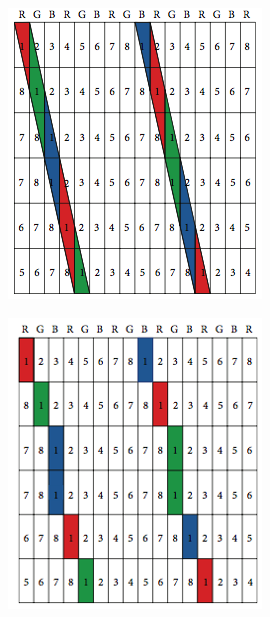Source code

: \begin{figure}[htbp]
\centering
     \begin{subfigure}[b]{0.4\textwidth}
        \includegraphics[width=\textwidth]{./Template_Figures/tilted_sheet}
        \caption{ }\label{fig:tilted_sheet}
    \end{subfigure}
    \begin{subfigure}[b]{0.4\textwidth}
        \includegraphics[width=\textwidth]{./Template_Figures/tilted_sheet_views}

\end{subfigure}
\end{figure}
----
Exercise details: Repeat the records word for word. Leave out whatever pictures they hold.

Answer section:
Source code

: \begin{figure}[htbp]
\centering
     \begin{subfigure}[b]{0.4\textwidth}
        \includegraphics[width=\textwidth]{./Template_Figures/tilted_sheet}
        \caption{ }\label{fig:tilted_sheet}
    \end{subfigure}
    \begin{subfigure}[b]{0.4\textwidth}
        \includegraphics[width=\textwidth]{./Template_Figures/tilted_sheet_views}

\end{subfigure}
\end{figure}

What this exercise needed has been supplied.